Your assignment -> Within the material below, how many lines carry the word "more"? Only that number is wanted.

The input ->
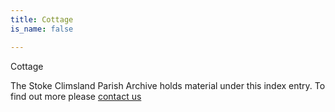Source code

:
 ```yaml
---
title: Cottage
is_name: false

---
```


Cottage


The Stoke Climsland Parish Archive holds material under this index entry. To find out more please [contact us](/contact/)
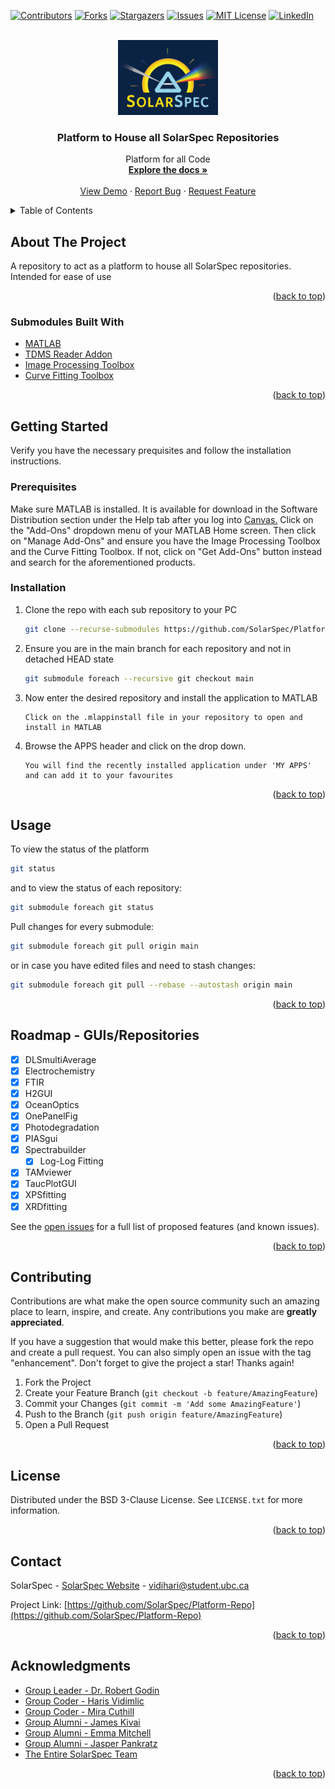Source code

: <div id="top"></div>

<!-- PROJECT SHIELDS -->
[![Contributors][contributors-shield]][contributors-url]
[![Forks][forks-shield]][forks-url]
[![Stargazers][stars-shield]][stars-url]
[![Issues][issues-shield]][issues-url]
[![MIT License][license-shield]][license-url]
[![LinkedIn][linkedin-shield]][linkedin-url]



<!-- PROJECT LOGO -->
<br />
<div align="center">
  <a href="https://github.com/SolarSpec/Platform-Repo">
    <img src="PlatformRepo_resources/logo.png" alt="SolarSpec" width="160" height="120">
  </a>

<h3 align="center">Platform to House all SolarSpec Repositories</h3>

  <p align="center">
    Platform for all Code
    <br />
    <a href="https://github.com/SolarSpec/Platform-Repo"><strong>Explore the docs »</strong></a>
    <br />
    <br />
    <a href="https://github.com/SolarSpec/Platform-Repo">View Demo</a>
    ·
    <a href="https://github.com/SolarSpec/Platform-Repo/issues">Report Bug</a>
    ·
    <a href="https://github.com/SolarSpec/Platform-Repo/issues">Request Feature</a>
  </p>
</div>



<!-- TABLE OF CONTENTS -->
<details>
  <summary>Table of Contents</summary>
  <ol>
    <li>
      <a href="#about-the-project">About The Project</a>
      <ul>
        <li><a href="#built-with">Built With</a></li>
      </ul>
    </li>
    <li>
      <a href="#getting-started">Getting Started</a>
      <ul>
        <li><a href="#prerequisites">Prerequisites</a></li>
        <li><a href="#installation">Installation</a></li>
      </ul>
    </li>
    <li><a href="#usage">Usage</a></li>
    <li><a href="#roadmap">Roadmap</a></li>
    <li><a href="#contributing">Contributing</a></li>
    <li><a href="#license">License</a></li>
    <li><a href="#contact">Contact</a></li>
    <li><a href="#acknowledgments">Acknowledgments</a></li>
  </ol>
</details>



<!-- ABOUT THE PROJECT -->
## About The Project
A repository to act as a platform to house all SolarSpec repositories. Intended for ease of use

<p align="right">(<a href="#top">back to top</a>)</p>



### Submodules Built With

* [MATLAB](https://www.mathworks.com/products/matlab.html)
* [TDMS Reader Addon](https://www.mathworks.com/matlabcentral/fileexchange/30023-tdms-reader)
* [Image Processing Toolbox](https://www.mathworks.com/help/images/)
* [Curve Fitting Toolbox](https://www.mathworks.com/help/curvefit/)

<p align="right">(<a href="#top">back to top</a>)</p>



<!-- GETTING STARTED -->
## Getting Started

Verify you have the necessary prequisites and follow the installation instructions.

### Prerequisites

Make sure MATLAB is installed. It is available for download in the Software Distribution section under the Help tab after you log into [Canvas.](https://canvas.ubc.ca/)
Click on the "Add-Ons" dropdown menu of your MATLAB Home screen. Then click on "Manage Add-Ons" and ensure you have the Image Processing Toolbox and the Curve Fitting Toolbox. If not, click on "Get Add-Ons" button instead and search for the aforementioned products.

### Installation

1. Clone the repo with each sub repository to your PC
   ```sh
   git clone --recurse-submodules https://github.com/SolarSpec/Platform-Repo.git && cd "$(basename "$_" .git)"
   ```
2. Ensure you are in the main branch for each repository and not in detached HEAD state
   ```sh
   git submodule foreach --recursive git checkout main
   ```
4. Now enter the desired repository and install the application to MATLAB
   ```
   Click on the .mlappinstall file in your repository to open and install in MATLAB
   ```
3. Browse the APPS header and click on the drop down.
   ```
   You will find the recently installed application under 'MY APPS' and can add it to your favourites
   ```

<p align="right">(<a href="#top">back to top</a>)</p>



<!-- USAGE EXAMPLES -->
## Usage

To view the status of the platform
```sh
git status
```
and to view the status of each repository:
```sh
git submodule foreach git status
```


Pull changes for every submodule:
```sh
git submodule foreach git pull origin main
```
or in case you have edited files and need to stash changes:
```sh
git submodule foreach git pull --rebase --autostash origin main
```

<p align="right">(<a href="#top">back to top</a>)</p>



<!-- ROADMAP -->
## Roadmap - GUIs/Repositories

- [X] DLSmultiAverage
- [X] Electrochemistry
- [X] FTIR
- [X] H2GUI
- [X] OceanOptics
- [X] OnePanelFig
- [X] Photodegradation
- [X] PIASgui
- [X] Spectrabuilder
  - [X] Log-Log Fitting 
- [X] TAMviewer
- [X] TaucPlotGUI
- [X] XPSfitting
- [X] XRDfitting

See the [open issues](https://github.com/SolarSpec/Platform-Repo/issues) for a full list of proposed features (and known issues).

<p align="right">(<a href="#top">back to top</a>)</p>



<!-- CONTRIBUTING -->
## Contributing

Contributions are what make the open source community such an amazing place to learn, inspire, and create. Any contributions you make are **greatly appreciated**.

If you have a suggestion that would make this better, please fork the repo and create a pull request. You can also simply open an issue with the tag "enhancement".
Don't forget to give the project a star! Thanks again!

1. Fork the Project
2. Create your Feature Branch (`git checkout -b feature/AmazingFeature`)
3. Commit your Changes (`git commit -m 'Add some AmazingFeature'`)
4. Push to the Branch (`git push origin feature/AmazingFeature`)
5. Open a Pull Request

<p align="right">(<a href="#top">back to top</a>)</p>



<!-- LICENSE -->
## License

Distributed under the BSD 3-Clause License. See `LICENSE.txt` for more information.

<p align="right">(<a href="#top">back to top</a>)</p>



<!-- CONTACT -->
## Contact

SolarSpec - [SolarSpec Website](https://solarspec.ok.ubc.ca/) - vidihari@student.ubc.ca

Project Link: [https://github.com/SolarSpec/Platform-Repo](https://github.com/SolarSpec/Platform-Repo)

<p align="right">(<a href="#top">back to top</a>)</p>



<!-- ACKNOWLEDGMENTS -->
## Acknowledgments

* [Group Leader - Dr. Robert Godin](https://solarspec.ok.ubc.ca/people/)
* [Group Coder - Haris Vidimlic](https://solarspec.ok.ubc.ca/people/)
* [Group Coder - Mira Cuthill](https://solarspec.ok.ubc.ca/people/)
* [Group Alumni - James Kivai](https://solarspec.ok.ubc.ca/people/)
* [Group Alumni - Emma Mitchell](https://solarspec.ok.ubc.ca/people/)
* [Group Alumni - Jasper Pankratz](https://solarspec.ok.ubc.ca/people/)
* [The Entire SolarSpec Team](https://solarspec.ok.ubc.ca/people/)

<p align="right">(<a href="#top">back to top</a>)</p>



<!-- MARKDOWN LINKS & IMAGES -->
<!-- https://www.markdownguide.org/basic-syntax/#reference-style-links -->
[contributors-shield]: https://img.shields.io/github/contributors/SolarSpec/Platform-Repo.svg?style=for-the-badge
[contributors-url]: https://github.com/SolarSpec/Platform-Repo/graphs/contributors
[forks-shield]: https://img.shields.io/github/forks/SolarSpec/Platform-Repo.svg?style=for-the-badge
[forks-url]: https://github.com/SolarSpec/Platform-Repo/network/members
[stars-shield]: https://img.shields.io/github/stars/SolarSpec/Platform-Repo.svg?style=for-the-badge
[stars-url]: https://github.com/SolarSpec/Platform-Repo/stargazers
[issues-shield]: https://img.shields.io/github/issues/SolarSpec/Platform-Repo.svg?style=for-the-badge
[issues-url]: https://github.com/SolarSpec/Platform-Repo/issues
[license-shield]: https://img.shields.io/github/license/SolarSpec/Platform-Repo.svg?style=for-the-badge
[license-url]: https://github.com/SolarSpec/Platform-Repo/blob/main/LICENSE.txt
[linkedin-shield]: https://img.shields.io/badge/-LinkedIn-black.svg?style=for-the-badge&logo=linkedin&colorB=555
[linkedin-url]: https://linkedin.com/in/haris-vidimlic-06730019b/
[product-screenshot]: PlatformRepo_resources/Screenshot.png
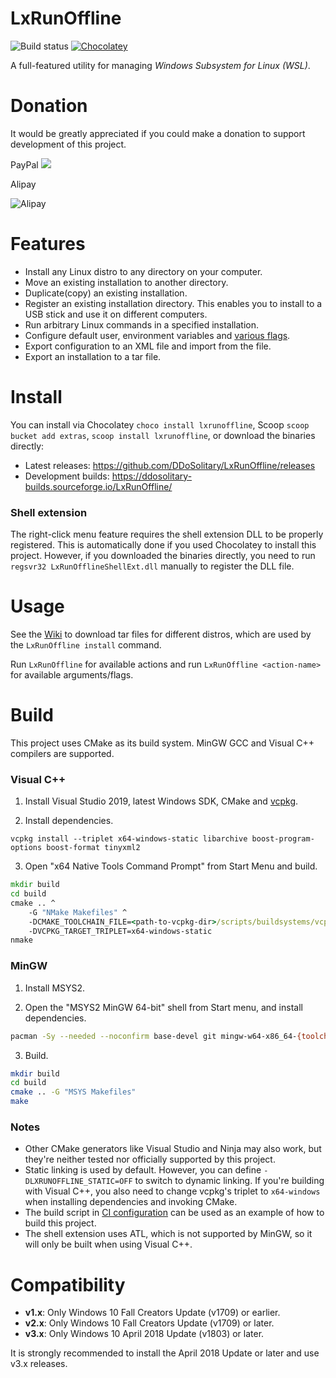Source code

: # LxRunOffline

![Build status](https://github.com/DDoSolitary/LxRunOffline/workflows/.github/workflows/build.yml/badge.svg)
[![Chocolatey](https://img.shields.io/chocolatey/v/lxrunoffline.svg)](https://chocolatey.org/packages/lxrunoffline)

A full-featured utility for managing *Windows Subsystem for Linux (WSL)*.

# Donation

It would be greatly appreciated if you could make a donation to support development of this project.

PayPal [![](https://www.paypalobjects.com/en_US/i/btn/btn_donate_LG.gif)](https://www.paypal.me/ddosolitary)

Alipay

![Alipay](https://image.ibb.co/kkxV99/1537608529099_20180922174914623.jpg)

# Features

- Install any Linux distro to any directory on your computer.
- Move an existing installation to another directory.
- Duplicate(copy) an existing installation.
- Register an existing installation directory. This enables you to install to a USB stick and use it on different computers.
- Run arbitrary Linux commands in a specified installation.
- Configure default user, environment variables and [various flags](https://docs.microsoft.com/en-us/previous-versions/windows/desktop/api/wslapi/ne-wslapi-wsl_distribution_flags).
- Export configuration to an XML file and import from the file.
- Export an installation to a tar file.

# Install

You can install via Chocolatey `choco install lxrunoffline`, Scoop `scoop bucket add extras`, `scoop install lxrunoffline`, or download the binaries directly:
- Latest releases: https://github.com/DDoSolitary/LxRunOffline/releases
- Development builds: https://ddosolitary-builds.sourceforge.io/LxRunOffline/

### Shell extension

The right-click menu feature requires the shell extension DLL to be properly registered. This is automatically done if you used Chocolatey to install this project. However, if you downloaded the binaries directly, you need to run `regsvr32 LxRunOfflineShellExt.dll` manually to register the DLL file.

# Usage

See the [Wiki](https://github.com/DDoSolitary/LxRunOffline/wiki) to download tar files for different distros, which are used by the `LxRunOffline install` command.

Run `LxRunOffline` for available actions and run `LxRunOffline <action-name>` for available arguments/flags.

# Build

This project uses CMake as its build system. MinGW GCC and Visual C++ compilers are supported.

### Visual C++

1. Install Visual Studio 2019, latest Windows SDK, CMake and [vcpkg](https://github.com/Microsoft/vcpkg).

2. Install dependencies.

```
vcpkg install --triplet x64-windows-static libarchive boost-program-options boost-format tinyxml2
```

3. Open "x64 Native Tools Command Prompt" from Start Menu and build.

```cmd
mkdir build
cd build
cmake .. ^
    -G "NMake Makefiles" ^
    -DCMAKE_TOOLCHAIN_FILE=<path-to-vcpkg-dir>/scripts/buildsystems/vcpkg.cmake ^
    -DVCPKG_TARGET_TRIPLET=x64-windows-static
nmake
```

### MinGW

1. Install MSYS2.

2. Open the "MSYS2 MinGW 64-bit" shell from Start menu, and install dependencies.

```bash
pacman -Sy --needed --noconfirm base-devel git mingw-w64-x86_64-{toolchain,cmake,libarchive,boost,tinyxml2}
```

3. Build.

```bash
mkdir build
cd build
cmake .. -G "MSYS Makefiles"
make
```

### Notes

- Other CMake generators like Visual Studio and Ninja may also work, but they're neither tested nor officially supported by this project.
- Static linking is used by default. However, you can define `-DLXRUNOFFLINE_STATIC=OFF` to switch to dynamic linking. If you're building with Visual C++, you also need to change vcpkg's triplet to `x64-windows` when installing dependencies and invoking CMake.
- The build script in [CI configuration](https://github.com/DDoSolitary/LxRunOffline/blob/master/.github/workflows/build.yml) can be used as an example of how to build this project.
- The shell extension uses ATL, which is not supported by MinGW, so it will only be built when using Visual C++.

# Compatibility

- **v1.x**: Only Windows 10 Fall Creators Update (v1709) or earlier.
- **v2.x**: Only Windows 10 Fall Creators Update (v1709) or later.
- **v3.x**: Only Windows 10 April 2018 Update (v1803) or later.

It is strongly recommended to install the April 2018 Update or later and use v3.x releases.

Solution -> 2